Yin se mantuvo firme, sin levantar la mirada. La habitación estaba adornada con tapices dorados y cortinas de seda roja. En el centro, el primer príncipe se encontraba reclinado en su asiento, rodeado por un par de jóvenes hermosas, probablemente sus sirvientas personales.
—¿Por qué tan callada, Yin? Vamos, no muerdo —dijo el príncipe con una sonrisa sarcástica.
Ella respiró con calma y avanzó unos pasos, manteniendo la postura y sin alzar la vista.
—¿Me mandó a llamar, alteza?
—Así es. ¿Sabes por qué estás aquí?
—No, alteza. Su sierva lo ignora.
El príncipe sonrió aún más.
—¿Por qué no tomas asiento y bebes un poco de vino conmigo? —ordenó con un gesto a las sirvientas, quienes de inmediato fueron a buscar una bandeja.
—Con el debido respeto, no creo que mi compañía sea apropiada. Su sierva no es digna de tanta generosidad —respondió Yin con frialdad, manteniendo su postura inalterable.

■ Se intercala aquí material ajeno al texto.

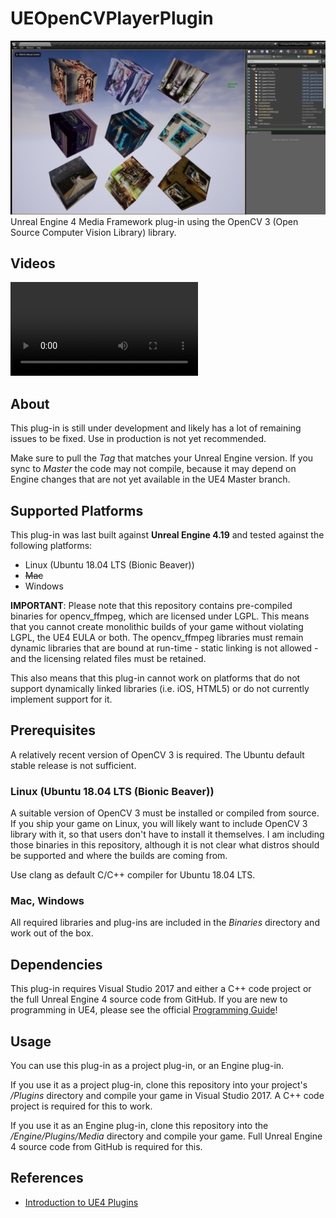 # UEOpenCVPlayerPlugin

![UEOpenCVPlayerPlugin - Unreal Editor.png](https://github.com/Alexei-Kondratiev/UEOpenCVPlayerPlugin/blob/master/Videos/UEOpenCVPlayerPlugin%20-%20Unreal%20Editor.png?raw=true)
Unreal Engine 4 Media Framework plug-in using the OpenCV 3 (Open Source Computer Vision Library) library.


## Videos
![UEOpenCVPlayerPlugin - Unreal Editor.mp4](https://github.com/Alexei-Kondratiev/UEOpenCVPlayerPlugin/blob/master/Videos/UEOpenCVPlayerPlugin%20-%20Unreal%20Editor.mp4?raw=true)


## About

This plug-in is still under development and likely has a lot of remaining issues
to be fixed. Use in production is not yet recommended.

Make sure to pull the *Tag* that matches your Unreal Engine version. If you sync
to *Master* the code may not compile, because it may depend on Engine changes
that are not yet available in the UE4 Master branch.


## Supported Platforms

This plug-in was last built against **Unreal Engine 4.19** and tested
against the following platforms:

- Linux (Ubuntu 18.04 LTS (Bionic Beaver))
- ~~Mac~~
- Windows

**IMPORTANT**: Please note that this repository contains pre-compiled binaries
for opencv_ffmpeg, which are licensed under LGPL. This means that you
cannot create monolithic builds of your game without violating LGPL, the UE4
EULA or both. The opencv_ffmpeg libraries must remain dynamic libraries that are bound
at run-time - static linking is not allowed - and the licensing related files must be retained.

This also means that this plug-in cannot work on platforms that do not support
dynamically linked libraries (i.e. iOS, HTML5) or do not currently implement
support for it.


## Prerequisites

A relatively recent version of OpenCV 3 is required. The Ubuntu default stable release
is not sufficient.

### Linux (Ubuntu 18.04 LTS (Bionic Beaver))

A suitable version of OpenCV 3 must be installed or compiled from source. If
you ship your game on Linux, you will likely want to include OpenCV 3 library with it, so
that users don't have to install it themselves. I am including those
binaries in this repository, although it is not clear what distros should be
supported and where the builds are coming from.

Use clang as default C/C++ compiler for Ubuntu 18.04 LTS.

### Mac, Windows

All required libraries and plug-ins are included in the *Binaries* directory
and work out of the box.


## Dependencies

This plug-in requires Visual Studio 2017 and either a C++ code project or the full
Unreal Engine 4 source code from GitHub. If you are new to programming in UE4,
please see the official [Programming Guide](https://docs.unrealengine.com/latest/INT/Programming/index.html)! 


## Usage

You can use this plug-in as a project plug-in, or an Engine plug-in.

If you use it as a project plug-in, clone this repository into your project's
*/Plugins* directory and compile your game in Visual Studio 2017. A C++ code project
is required for this to work.

If you use it as an Engine plug-in, clone this repository into the
*/Engine/Plugins/Media* directory and compile your game. Full Unreal Engine 4
source code from GitHub is required for this.


## References

* [Introduction to UE4 Plugins](https://ue4community.wiki/topic/plugins)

El príncipe se levantó de su asiento con aire juguetón y se acercó a ella. Se detuvo a escasos centímetros de su rostro, buscando provocarla. Pero Yin ni se inmutó. Su rostro era una máscara de serenidad.
—¿De verdad lo crees? —preguntó, divertido.
—¿Creer qué, alteza?
—Que soy demasiado amable contigo.
—Alteza, como le dije, no merezco su bondad —repitió con calma.
Esa frialdad borró la sonrisa del rostro del príncipe. Dio un par de vueltas por la habitación, con los pasos tensos. Luego, suspiró y se encogió de hombros.
—No entiendo por qué me molesto. Sé bien que eres así... una roca fría e inaccesible. No debería importarme.
En ese momento, las sirvientas regresaron con la bandeja y colocaron el vino sobre una mesa baja. El príncipe levantó una mano y ordenó:
—Fuera todos, excepto ella.
Las sirvientas se inclinaron y abandonaron la habitación, cerrando la puerta tras ellas. Solo quedaron los guardias apostados en el exterior.
El príncipe, entonces, sonrió con renovado entusiasmo.
—¡Bien! Ahora que estamos a solas, disfrutemos de una charla agradable —dijo mientras se acomodaba en su asiento y señalaba el lugar frente a él, invitando a Yin a sentarse.